The worst thing that happens is when snow gets blown & builds up along the bottom edge, then ices over so I have to chisel it loose to move the doors.
My horses are out 24/7 with free access to the stalls so unless I need to keep them in for vet or shoer or (rarely) for weather the doors stay open.

My barn is metal siding & roof and I don;t notice a problem with noise in any weather.
We've had some terrific winds - up to 80mph - and the barn roof never noticed.
FWIW the barn seems to stay cooler in Summer & vaguely warmer in Winter even with the stall doors open.
I did insulate the roof for the barn, but not the attached indoor arena and I do notice some minor dripping from condensation in the indoor.

BIRDS! :mad:
I know, my fault for leaving the doors open, but my ridge vent is populated with starlings & sparrows and the resulting poopage is a mess that needs to get powerwashed...some day...
The *$&*! starlings even dug out some of the insulation in the eaves to build nests until I tacked hardware cloth over those openings.

I drool every time I read about deltawave's Horse Porch, so do build in overhangs if you can.

TrotTrotPumpkn
Sep. 15, 2011, 05:20 PM
This is one of the best threads I've read this year.


Ok, carry on.

mkevent
Sep. 15, 2011, 08:02 PM
Definitely do the overhangs if it fits in your budget. I had mine added later and I absolutely love it. I have dutch doors that open to private paddocks and my overhangs are 10' deep and run the entire length of both sides of the barn.
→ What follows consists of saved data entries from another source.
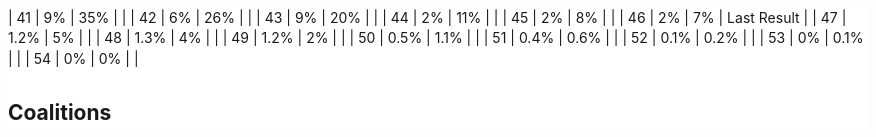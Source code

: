 | 41 | 9% | 35% |  |
| 42 | 6% | 26% |  |
| 43 | 9% | 20% |  |
| 44 | 2% | 11% |  |
| 45 | 2% | 8% |  |
| 46 | 2% | 7% | Last Result |
| 47 | 1.2% | 5% |  |
| 48 | 1.3% | 4% |  |
| 49 | 1.2% | 2% |  |
| 50 | 0.5% | 1.1% |  |
| 51 | 0.4% | 0.6% |  |
| 52 | 0.1% | 0.2% |  |
| 53 | 0% | 0.1% |  |
| 54 | 0% | 0% |  |


## Coalitions
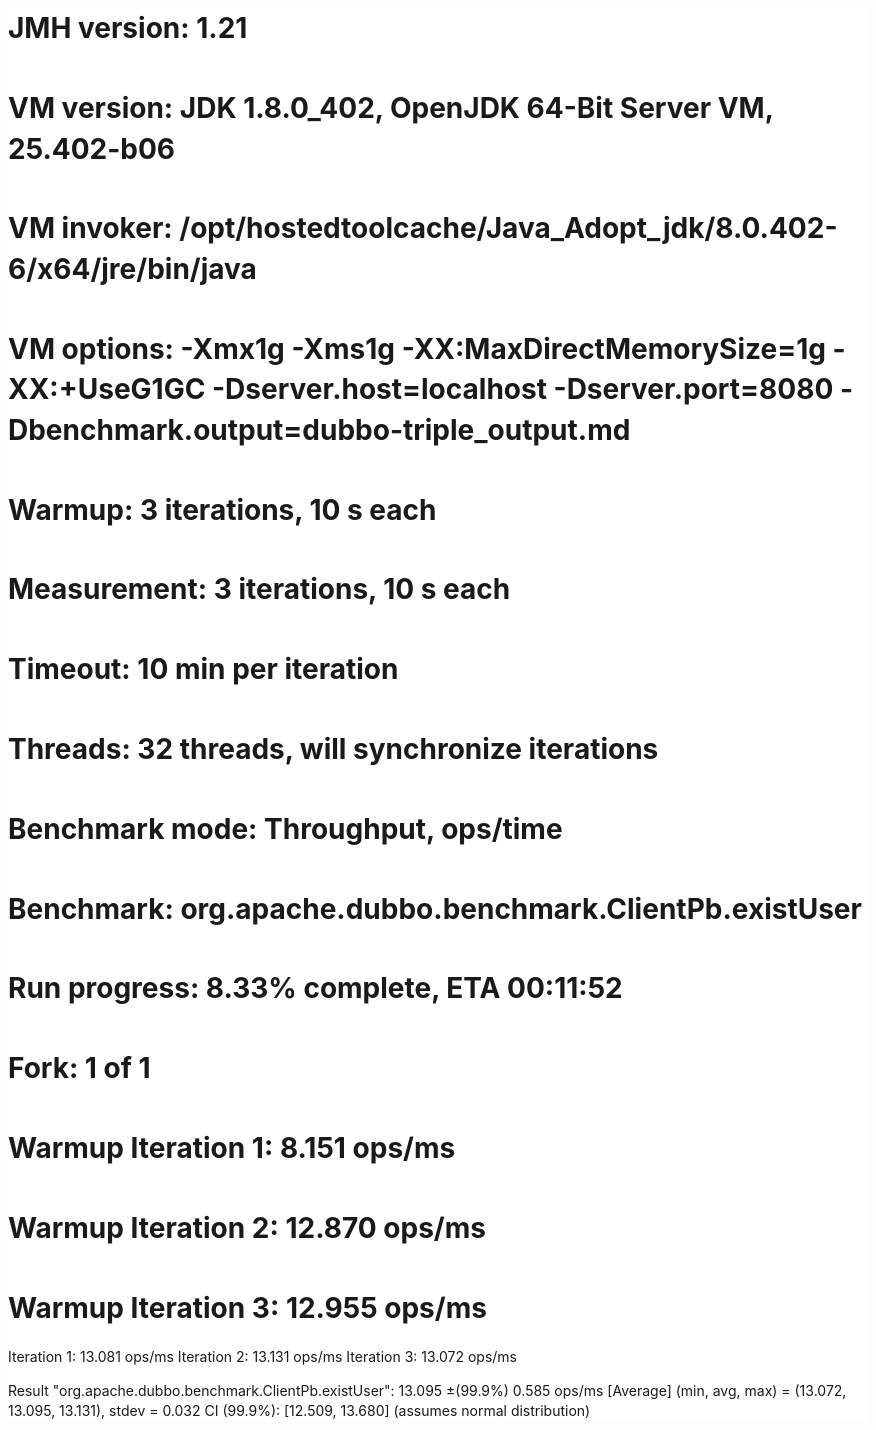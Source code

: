 
# JMH version: 1.21
# VM version: JDK 1.8.0_402, OpenJDK 64-Bit Server VM, 25.402-b06
# VM invoker: /opt/hostedtoolcache/Java_Adopt_jdk/8.0.402-6/x64/jre/bin/java
# VM options: -Xmx1g -Xms1g -XX:MaxDirectMemorySize=1g -XX:+UseG1GC -Dserver.host=localhost -Dserver.port=8080 -Dbenchmark.output=dubbo-triple_output.md
# Warmup: 3 iterations, 10 s each
# Measurement: 3 iterations, 10 s each
# Timeout: 10 min per iteration
# Threads: 32 threads, will synchronize iterations
# Benchmark mode: Throughput, ops/time
# Benchmark: org.apache.dubbo.benchmark.ClientPb.existUser

# Run progress: 8.33% complete, ETA 00:11:52
# Fork: 1 of 1
# Warmup Iteration   1: 8.151 ops/ms
# Warmup Iteration   2: 12.870 ops/ms
# Warmup Iteration   3: 12.955 ops/ms
Iteration   1: 13.081 ops/ms
Iteration   2: 13.131 ops/ms
Iteration   3: 13.072 ops/ms


Result "org.apache.dubbo.benchmark.ClientPb.existUser":
  13.095 ±(99.9%) 0.585 ops/ms [Average]
  (min, avg, max) = (13.072, 13.095, 13.131), stdev = 0.032
  CI (99.9%): [12.509, 13.680] (assumes normal distribution)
I don't allow the horses 24/7 access to their stalls because I've found that they come in their stalls just to urinate and drop manure and then go back outside. The overhangs have been great because they still have shade and shelter even if they don't have stall access. I hang their hay bags under the overhangs and also have their water troughs located there. Having the water shaded keeps it cooler and cleaner longer than if it were in direct sunlight.

Another plus is the overhangs keep the entrance to the stalls drier, so it doesn't become a muddy mess from horses entering/exiting during rainy season. I have mats under the overhangs so it's easy to clean.